Items from a dataset
▬▬▬▬▬▬

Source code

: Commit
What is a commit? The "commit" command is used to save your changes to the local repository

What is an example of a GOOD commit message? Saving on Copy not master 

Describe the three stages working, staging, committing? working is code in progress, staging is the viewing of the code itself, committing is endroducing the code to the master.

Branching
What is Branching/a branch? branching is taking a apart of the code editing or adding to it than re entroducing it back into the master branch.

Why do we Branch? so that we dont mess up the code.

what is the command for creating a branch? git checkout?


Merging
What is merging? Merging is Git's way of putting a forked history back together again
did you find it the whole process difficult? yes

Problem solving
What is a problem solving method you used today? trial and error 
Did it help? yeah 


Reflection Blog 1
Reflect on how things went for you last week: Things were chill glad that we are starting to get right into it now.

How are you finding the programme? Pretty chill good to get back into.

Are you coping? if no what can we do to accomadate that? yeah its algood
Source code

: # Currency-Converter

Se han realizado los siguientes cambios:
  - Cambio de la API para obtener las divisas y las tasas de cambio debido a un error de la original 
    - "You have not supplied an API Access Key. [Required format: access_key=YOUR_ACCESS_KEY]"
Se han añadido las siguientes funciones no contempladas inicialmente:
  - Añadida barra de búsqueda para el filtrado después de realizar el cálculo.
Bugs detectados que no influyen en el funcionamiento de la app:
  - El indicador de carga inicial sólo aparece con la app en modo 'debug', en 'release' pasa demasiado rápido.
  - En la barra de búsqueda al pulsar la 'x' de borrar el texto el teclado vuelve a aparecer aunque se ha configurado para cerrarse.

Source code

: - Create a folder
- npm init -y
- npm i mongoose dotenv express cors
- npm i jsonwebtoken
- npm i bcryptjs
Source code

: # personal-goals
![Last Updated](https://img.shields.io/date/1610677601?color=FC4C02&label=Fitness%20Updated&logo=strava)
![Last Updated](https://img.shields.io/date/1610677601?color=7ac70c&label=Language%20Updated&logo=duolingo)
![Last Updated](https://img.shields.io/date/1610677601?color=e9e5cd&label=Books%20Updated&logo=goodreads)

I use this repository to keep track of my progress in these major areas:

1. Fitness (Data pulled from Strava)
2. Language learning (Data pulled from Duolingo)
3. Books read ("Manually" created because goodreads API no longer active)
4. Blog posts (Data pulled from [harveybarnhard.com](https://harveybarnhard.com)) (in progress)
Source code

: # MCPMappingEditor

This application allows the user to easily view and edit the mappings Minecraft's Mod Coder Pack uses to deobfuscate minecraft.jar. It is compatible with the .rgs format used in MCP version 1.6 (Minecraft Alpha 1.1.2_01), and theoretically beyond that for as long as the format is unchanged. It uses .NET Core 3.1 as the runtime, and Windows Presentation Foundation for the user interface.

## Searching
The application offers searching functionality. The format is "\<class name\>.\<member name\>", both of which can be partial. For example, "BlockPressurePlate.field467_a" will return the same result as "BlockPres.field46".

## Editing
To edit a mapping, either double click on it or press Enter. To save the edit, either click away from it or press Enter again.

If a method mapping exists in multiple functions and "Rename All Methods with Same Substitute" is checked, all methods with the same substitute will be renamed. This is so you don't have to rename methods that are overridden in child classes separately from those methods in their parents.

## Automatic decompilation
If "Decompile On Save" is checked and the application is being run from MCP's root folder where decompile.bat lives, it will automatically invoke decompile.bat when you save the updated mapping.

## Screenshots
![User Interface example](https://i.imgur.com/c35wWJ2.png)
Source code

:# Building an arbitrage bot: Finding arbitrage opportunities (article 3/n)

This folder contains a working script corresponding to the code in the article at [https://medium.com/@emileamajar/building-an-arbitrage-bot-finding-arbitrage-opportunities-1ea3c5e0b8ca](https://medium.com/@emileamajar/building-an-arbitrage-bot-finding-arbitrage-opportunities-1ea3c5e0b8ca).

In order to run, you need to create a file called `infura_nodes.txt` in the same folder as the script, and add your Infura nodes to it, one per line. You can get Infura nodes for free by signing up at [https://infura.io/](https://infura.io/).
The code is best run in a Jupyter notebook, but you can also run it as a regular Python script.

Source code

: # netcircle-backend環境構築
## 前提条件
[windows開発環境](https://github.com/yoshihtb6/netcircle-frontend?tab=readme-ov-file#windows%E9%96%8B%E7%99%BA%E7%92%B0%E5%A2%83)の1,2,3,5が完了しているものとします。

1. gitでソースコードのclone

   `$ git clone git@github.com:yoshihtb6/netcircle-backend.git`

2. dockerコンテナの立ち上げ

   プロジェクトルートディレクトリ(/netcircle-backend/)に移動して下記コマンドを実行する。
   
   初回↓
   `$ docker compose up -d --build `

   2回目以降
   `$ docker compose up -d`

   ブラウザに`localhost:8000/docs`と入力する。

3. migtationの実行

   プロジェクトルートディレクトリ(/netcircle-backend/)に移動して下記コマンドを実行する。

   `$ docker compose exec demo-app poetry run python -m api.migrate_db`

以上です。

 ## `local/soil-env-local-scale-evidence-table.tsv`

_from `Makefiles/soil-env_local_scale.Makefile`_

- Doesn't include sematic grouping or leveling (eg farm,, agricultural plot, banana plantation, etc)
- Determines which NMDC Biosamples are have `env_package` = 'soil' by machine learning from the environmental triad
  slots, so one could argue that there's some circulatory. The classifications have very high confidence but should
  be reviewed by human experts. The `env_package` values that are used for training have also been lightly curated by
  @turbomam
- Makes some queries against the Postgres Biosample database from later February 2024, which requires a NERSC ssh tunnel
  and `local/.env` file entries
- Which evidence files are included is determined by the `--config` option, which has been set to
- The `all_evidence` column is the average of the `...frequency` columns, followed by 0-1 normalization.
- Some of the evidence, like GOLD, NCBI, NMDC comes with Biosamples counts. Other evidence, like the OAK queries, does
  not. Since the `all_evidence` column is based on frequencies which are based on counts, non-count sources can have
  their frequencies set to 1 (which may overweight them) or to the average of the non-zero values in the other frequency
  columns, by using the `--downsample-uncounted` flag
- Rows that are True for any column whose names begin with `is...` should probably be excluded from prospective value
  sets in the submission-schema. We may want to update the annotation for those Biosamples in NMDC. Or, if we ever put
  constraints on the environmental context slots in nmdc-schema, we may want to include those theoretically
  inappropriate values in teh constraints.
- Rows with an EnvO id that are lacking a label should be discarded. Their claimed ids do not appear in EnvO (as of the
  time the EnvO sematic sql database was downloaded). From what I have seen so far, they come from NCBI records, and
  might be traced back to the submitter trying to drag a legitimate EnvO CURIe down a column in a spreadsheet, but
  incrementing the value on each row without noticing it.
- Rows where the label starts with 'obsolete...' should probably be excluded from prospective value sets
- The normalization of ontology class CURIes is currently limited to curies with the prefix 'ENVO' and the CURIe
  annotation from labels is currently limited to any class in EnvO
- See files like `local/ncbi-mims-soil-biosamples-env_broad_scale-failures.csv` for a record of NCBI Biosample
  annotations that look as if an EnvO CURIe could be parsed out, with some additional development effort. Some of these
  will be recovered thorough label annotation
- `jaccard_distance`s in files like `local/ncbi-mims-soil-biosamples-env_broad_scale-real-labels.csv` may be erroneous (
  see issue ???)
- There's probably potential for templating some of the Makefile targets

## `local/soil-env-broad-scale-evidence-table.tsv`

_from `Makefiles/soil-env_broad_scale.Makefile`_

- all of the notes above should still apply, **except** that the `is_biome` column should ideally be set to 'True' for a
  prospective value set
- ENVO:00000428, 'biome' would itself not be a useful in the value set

▬▬▬▬▬▬

Please copy out every entry exactly, with nothing omitted.

Source code

: Commit
What is a commit? The "commit" command is used to save your changes to the local repository

What is an example of a GOOD commit message? Saving on Copy not master 

Describe the three stages working, staging, committing? working is code in progress, staging is the viewing of the code itself, committing is endroducing the code to the master.

Branching
What is Branching/a branch? branching is taking a apart of the code editing or adding to it than re entroducing it back into the master branch.

Why do we Branch? so that we dont mess up the code.

what is the command for creating a branch? git checkout?


Merging
What is merging? Merging is Git's way of putting a forked history back together again
did you find it the whole process difficult? yes

Problem solving
What is a problem solving method you used today? trial and error 
Did it help? yeah 


Reflection Blog 1
Reflect on how things went for you last week: Things were chill glad that we are starting to get right into it now.

How are you finding the programme? Pretty chill good to get back into.

Are you coping? if no what can we do to accomadate that? yeah its algood
Source code

: # Currency-Converter

Se han realizado los siguientes cambios:
  - Cambio de la API para obtener las divisas y las tasas de cambio debido a un error de la original 
    - "You have not supplied an API Access Key. [Required format: access_key=YOUR_ACCESS_KEY]"
Se han añadido las siguientes funciones no contempladas inicialmente:
  - Añadida barra de búsqueda para el filtrado después de realizar el cálculo.
Bugs detectados que no influyen en el funcionamiento de la app:
  - El indicador de carga inicial sólo aparece con la app en modo 'debug', en 'release' pasa demasiado rápido.
  - En la barra de búsqueda al pulsar la 'x' de borrar el texto el teclado vuelve a aparecer aunque se ha configurado para cerrarse.

Source code

: - Create a folder
- npm init -y
- npm i mongoose dotenv express cors
- npm i jsonwebtoken
- npm i bcryptjs
Source code

: # personal-goals
![Last Updated](https://img.shields.io/date/1610677601?color=FC4C02&label=Fitness%20Updated&logo=strava)
![Last Updated](https://img.shields.io/date/1610677601?color=7ac70c&label=Language%20Updated&logo=duolingo)
![Last Updated](https://img.shields.io/date/1610677601?color=e9e5cd&label=Books%20Updated&logo=goodreads)

I use this repository to keep track of my progress in these major areas:

1. Fitness (Data pulled from Strava)
2. Language learning (Data pulled from Duolingo)
3. Books read ("Manually" created because goodreads API no longer active)
4. Blog posts (Data pulled from [harveybarnhard.com](https://harveybarnhard.com)) (in progress)
Source code

: # MCPMappingEditor

This application allows the user to easily view and edit the mappings Minecraft's Mod Coder Pack uses to deobfuscate minecraft.jar. It is compatible with the .rgs format used in MCP version 1.6 (Minecraft Alpha 1.1.2_01), and theoretically beyond that for as long as the format is unchanged. It uses .NET Core 3.1 as the runtime, and Windows Presentation Foundation for the user interface.

## Searching
The application offers searching functionality. The format is "\<class name\>.\<member name\>", both of which can be partial. For example, "BlockPressurePlate.field467_a" will return the same result as "BlockPres.field46".

## Editing
To edit a mapping, either double click on it or press Enter. To save the edit, either click away from it or press Enter again.

If a method mapping exists in multiple functions and "Rename All Methods with Same Substitute" is checked, all methods with the same substitute will be renamed. This is so you don't have to rename methods that are overridden in child classes separately from those methods in their parents.

## Automatic decompilation
If "Decompile On Save" is checked and the application is being run from MCP's root folder where decompile.bat lives, it will automatically invoke decompile.bat when you save the updated mapping.

## Screenshots
![User Interface example](https://i.imgur.com/c35wWJ2.png)
Source code

:# Building an arbitrage bot: Finding arbitrage opportunities (article 3/n)

This folder contains a working script corresponding to the code in the article at [https://medium.com/@emileamajar/building-an-arbitrage-bot-finding-arbitrage-opportunities-1ea3c5e0b8ca](https://medium.com/@emileamajar/building-an-arbitrage-bot-finding-arbitrage-opportunities-1ea3c5e0b8ca).

In order to run, you need to create a file called `infura_nodes.txt` in the same folder as the script, and add your Infura nodes to it, one per line. You can get Infura nodes for free by signing up at [https://infura.io/](https://infura.io/).
The code is best run in a Jupyter notebook, but you can also run it as a regular Python script.

Source code

: # netcircle-backend環境構築
## 前提条件
[windows開発環境](https://github.com/yoshihtb6/netcircle-frontend?tab=readme-ov-file#windows%E9%96%8B%E7%99%BA%E7%92%B0%E5%A2%83)の1,2,3,5が完了しているものとします。

1. gitでソースコードのclone

   `$ git clone git@github.com:yoshihtb6/netcircle-backend.git`

2. dockerコンテナの立ち上げ

   プロジェクトルートディレクトリ(/netcircle-backend/)に移動して下記コマンドを実行する。
   
   初回↓
   `$ docker compose up -d --build `

   2回目以降
   `$ docker compose up -d`

   ブラウザに`localhost:8000/docs`と入力する。

3. migtationの実行

   プロジェクトルートディレクトリ(/netcircle-backend/)に移動して下記コマンドを実行する。

   `$ docker compose exec demo-app poetry run python -m api.migrate_db`

以上です。

 ## `local/soil-env-local-scale-evidence-table.tsv`

_from `Makefiles/soil-env_local_scale.Makefile`_

- Doesn't include sematic grouping or leveling (eg farm,, agricultural plot, banana plantation, etc)
- Determines which NMDC Biosamples are have `env_package` = 'soil' by machine learning from the environmental triad
  slots, so one could argue that there's some circulatory. The classifications have very high confidence but should
  be reviewed by human experts. The `env_package` values that are used for training have also been lightly curated by
  @turbomam
- Makes some queries against the Postgres Biosample database from later February 2024, which requires a NERSC ssh tunnel
  and `local/.env` file entries
- Which evidence files are included is determined by the `--config` option, which has been set to
- The `all_evidence` column is the average of the `...frequency` columns, followed by 0-1 normalization.
- Some of the evidence, like GOLD, NCBI, NMDC comes with Biosamples counts. Other evidence, like the OAK queries, does
  not. Since the `all_evidence` column is based on frequencies which are based on counts, non-count sources can have
  their frequencies set to 1 (which may overweight them) or to the average of the non-zero values in the other frequency
  columns, by using the `--downsample-uncounted` flag
- Rows that are True for any column whose names begin with `is...` should probably be excluded from prospective value
  sets in the submission-schema. We may want to update the annotation for those Biosamples in NMDC. Or, if we ever put
  constraints on the environmental context slots in nmdc-schema, we may want to include those theoretically
  inappropriate values in teh constraints.
- Rows with an EnvO id that are lacking a label should be discarded. Their claimed ids do not appear in EnvO (as of the
  time the EnvO sematic sql database was downloaded). From what I have seen so far, they come from NCBI records, and
  might be traced back to the submitter trying to drag a legitimate EnvO CURIe down a column in a spreadsheet, but
  incrementing the value on each row without noticing it.
- Rows where the label starts with 'obsolete...' should probably be excluded from prospective value sets
- The normalization of ontology class CURIes is currently limited to curies with the prefix 'ENVO' and the CURIe
  annotation from labels is currently limited to any class in EnvO
- See files like `local/ncbi-mims-soil-biosamples-env_broad_scale-failures.csv` for a record of NCBI Biosample
  annotations that look as if an EnvO CURIe could be parsed out, with some additional development effort. Some of these
  will be recovered thorough label annotation
- `jaccard_distance`s in files like `local/ncbi-mims-soil-biosamples-env_broad_scale-real-labels.csv` may be erroneous (
  see issue ???)
- There's probably potential for templating some of the Makefile targets

## `local/soil-env-broad-scale-evidence-table.tsv`

_from `Makefiles/soil-env_broad_scale.Makefile`_

- all of the notes above should still apply, **except** that the `is_biome` column should ideally be set to 'True' for a
  prospective value set
- ENVO:00000428, 'biome' would itself not be a useful in the value set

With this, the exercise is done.